In $\int \frac{1\;dt}{t}=\ln|t|+C$, why do we write $|t|$? $$\int \frac{1\;dt}{t}=\ln|t|+C$$
Why do we write $|t|$?
 A: The function $\frac{1}{t}$ is integrable on any bounded interval $I \subset \mathbb{R}\setminus\{0\},$ i.e. also on for example $(-3,-2).$ However, $\ln t$ is not defined for negative $t$ so the right hand side in the following is undefined:
$$\int_{-3}^{-2} \frac{1}{t} dt = \big[\ln t \big]_{-3}^{-2}.$$
What is then a suitable primitive function for negative values of $t$? Assume that $-\infty < a < b < 0.$ Then, making the substitution $t=-s,$ with $s>0,$ we get
$$
\int_a^b \frac{1}{t} dt
= \int_{-a}^{-b} \frac{1}{-s} (-ds)
= \int_{-a}^{-b} \frac{1}{s} ds
= \big[\ln s \big]_{-a}^{-b}
= \big[\ln (-t) \big]_{a}^{b}
.
$$
Thus, for $t>0$ a primitive function to $\frac{1}{t}$ is given by $\ln t$ while for $t<0$ a primitive function is given by $\ln(-t).$ We can write this as
$$
F(t) = \begin{cases}
\ln t & \text{for $t>0$} \\
\ln(-t) & \text{for $t<0$}
\end{cases}
$$
but we can merge these as $\ln|t|.$
A: let $y=\ln(x)$
Notice that y is only defined for positive x.
$e^y = x$
By implicit differentiation
$e^y\cdot \frac{dy}{dx} = 1$
$\frac{dy}{dx} = e^{-y}$
$\frac{dy}{dx} = \frac{1}{x}$
So we know that ln(x) is an anti-derivative for $\frac{1}{x}$ when x>0. What about when x<0. How do we get an anti-derivative for $\frac{1}{x}$ when $x<0$. We know the answer can't be $\ln(x)$ because $\ln(x)$ is undefined for negative x. Also plotting $\frac{1}{x}$, it's clear an anti-derivative exists for $\frac{1}{x}$ when $x<0$. So there should be an answer.

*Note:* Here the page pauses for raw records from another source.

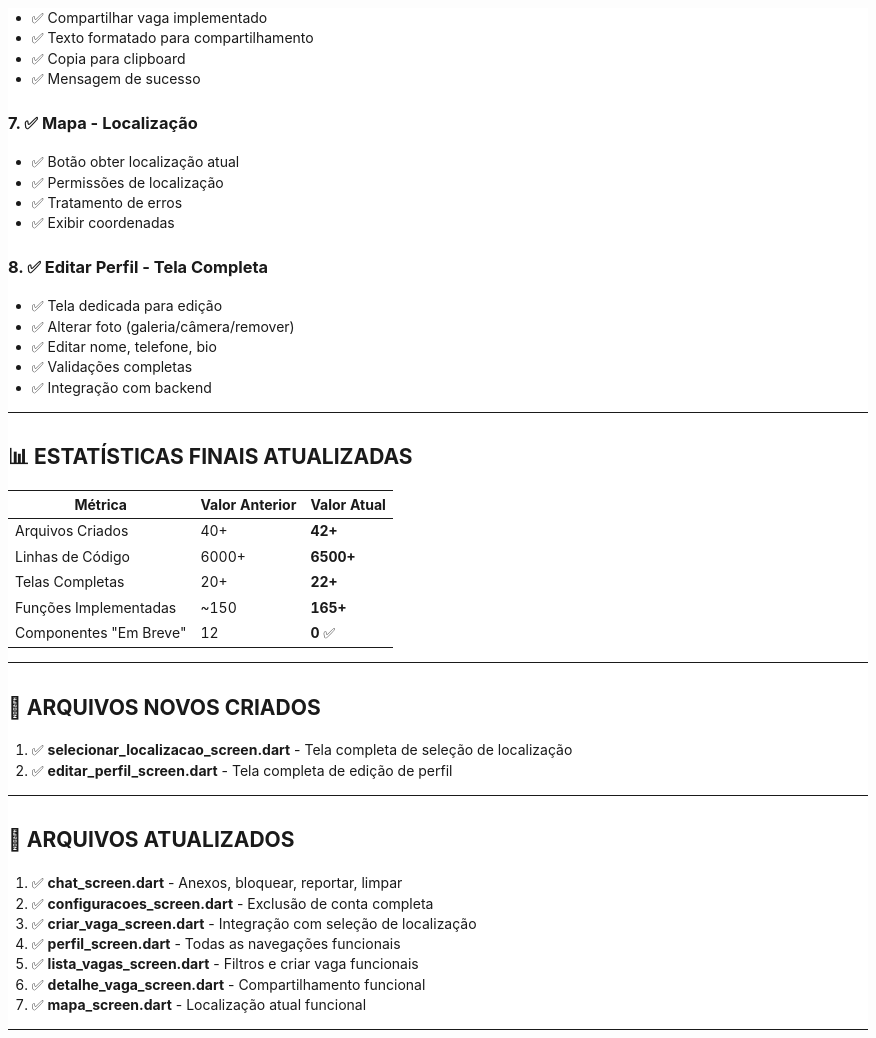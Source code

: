 - ✅ Compartilhar vaga implementado
- ✅ Texto formatado para compartilhamento
- ✅ Copia para clipboard
- ✅ Mensagem de sucesso

### 7. ✅ **Mapa - Localização**

- ✅ Botão obter localização atual
- ✅ Permissões de localização
- ✅ Tratamento de erros
- ✅ Exibir coordenadas

### 8. ✅ **Editar Perfil - Tela Completa**

- ✅ Tela dedicada para edição
- ✅ Alterar foto (galeria/câmera/remover)
- ✅ Editar nome, telefone, bio
- ✅ Validações completas
- ✅ Integração com backend

---

## 📊 ESTATÍSTICAS FINAIS ATUALIZADAS

| Métrica                | Valor Anterior | Valor Atual |
| ---------------------- | -------------- | ----------- |
| Arquivos Criados       | 40+            | **42+**     |
| Linhas de Código       | 6000+          | **6500+**   |
| Telas Completas        | 20+            | **22+**     |
| Funções Implementadas  | ~150           | **165+**    |
| Componentes "Em Breve" | 12             | **0** ✅    |

---

## 🔧 ARQUIVOS NOVOS CRIADOS

1. ✅ **selecionar_localizacao_screen.dart** - Tela completa de seleção de localização
2. ✅ **editar_perfil_screen.dart** - Tela completa de edição de perfil

---

## 🔄 ARQUIVOS ATUALIZADOS

1. ✅ **chat_screen.dart** - Anexos, bloquear, reportar, limpar
2. ✅ **configuracoes_screen.dart** - Exclusão de conta completa
3. ✅ **criar_vaga_screen.dart** - Integração com seleção de localização
4. ✅ **perfil_screen.dart** - Todas as navegações funcionais
5. ✅ **lista_vagas_screen.dart** - Filtros e criar vaga funcionais
6. ✅ **detalhe_vaga_screen.dart** - Compartilhamento funcional
7. ✅ **mapa_screen.dart** - Localização atual funcional

---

We can define a new function
$y = \ln(-x)$
Notice that this function is only defined for $x<0$
We can use our previous result to take the derivative here
$\frac{dy}{dx} = \left(\frac{1}{-x}\right)(-1)$
$\frac{dy}{dx} = \frac{1}{x}$
So we know that when $x<0$, $\ln(-x)$ is an anti-derivative of $\frac{1}{x}$
So if we define a function like this:
$f(x) = \begin{cases} \ln(-x), &x<0 \\ \ln(x), &x>0 \end{cases}$,
then it's an anti-derivative for $\frac{1}{x}$ everywhere that $\frac{1}{x}$ is defined.

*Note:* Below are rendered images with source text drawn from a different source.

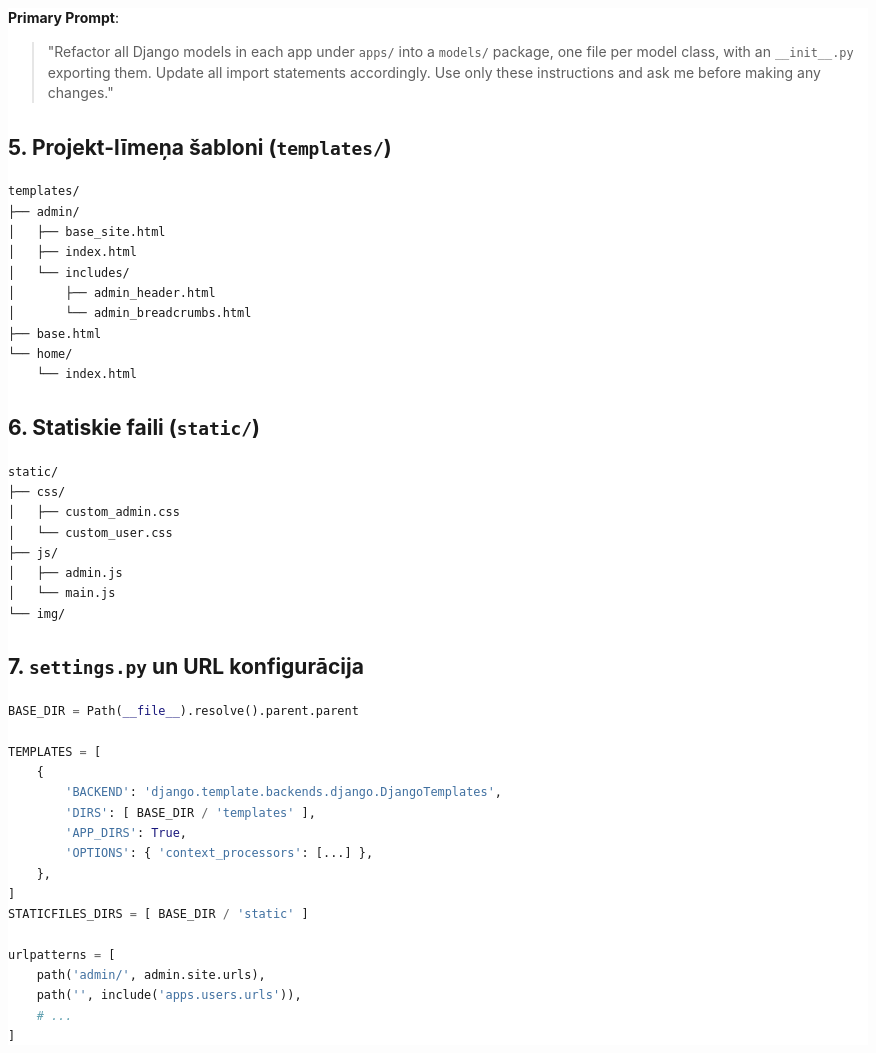 **Primary Prompt**:
> "Refactor all Django models in each app under `apps/` into a `models/` package, one file per model class, with an `__init__.py` exporting them. Update all import statements accordingly. Use only these instructions and ask me before making any changes."

## 5. Projekt-līmeņa šabloni (`templates/`)
```
templates/
├── admin/
│   ├── base_site.html
│   ├── index.html
│   └── includes/
│       ├── admin_header.html
│       └── admin_breadcrumbs.html
├── base.html
└── home/
    └── index.html
```

## 6. Statiskie faili (`static/`)
```
static/
├── css/
│   ├── custom_admin.css
│   └── custom_user.css
├── js/
│   ├── admin.js
│   └── main.js
└── img/
```

## 7. `settings.py` un URL konfigurācija
```python
BASE_DIR = Path(__file__).resolve().parent.parent

TEMPLATES = [
    {
        'BACKEND': 'django.template.backends.django.DjangoTemplates',
        'DIRS': [ BASE_DIR / 'templates' ],
        'APP_DIRS': True,
        'OPTIONS': { 'context_processors': [...] },
    },
]
STATICFILES_DIRS = [ BASE_DIR / 'static' ]

urlpatterns = [
    path('admin/', admin.site.urls),
    path('', include('apps.users.urls')),
    # ...
]
```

We can rewrite this function as
$f(x) = \ln|x|$, where $x \ne 0$
A: You want the log function to have, as a domain, all non-zero real numbers.  However, for any real $x, e^x$ is never negative.  Therefore, $\log |x|$ is used instead of $\log x$.  This allows logarithms to be defined for negative numbers.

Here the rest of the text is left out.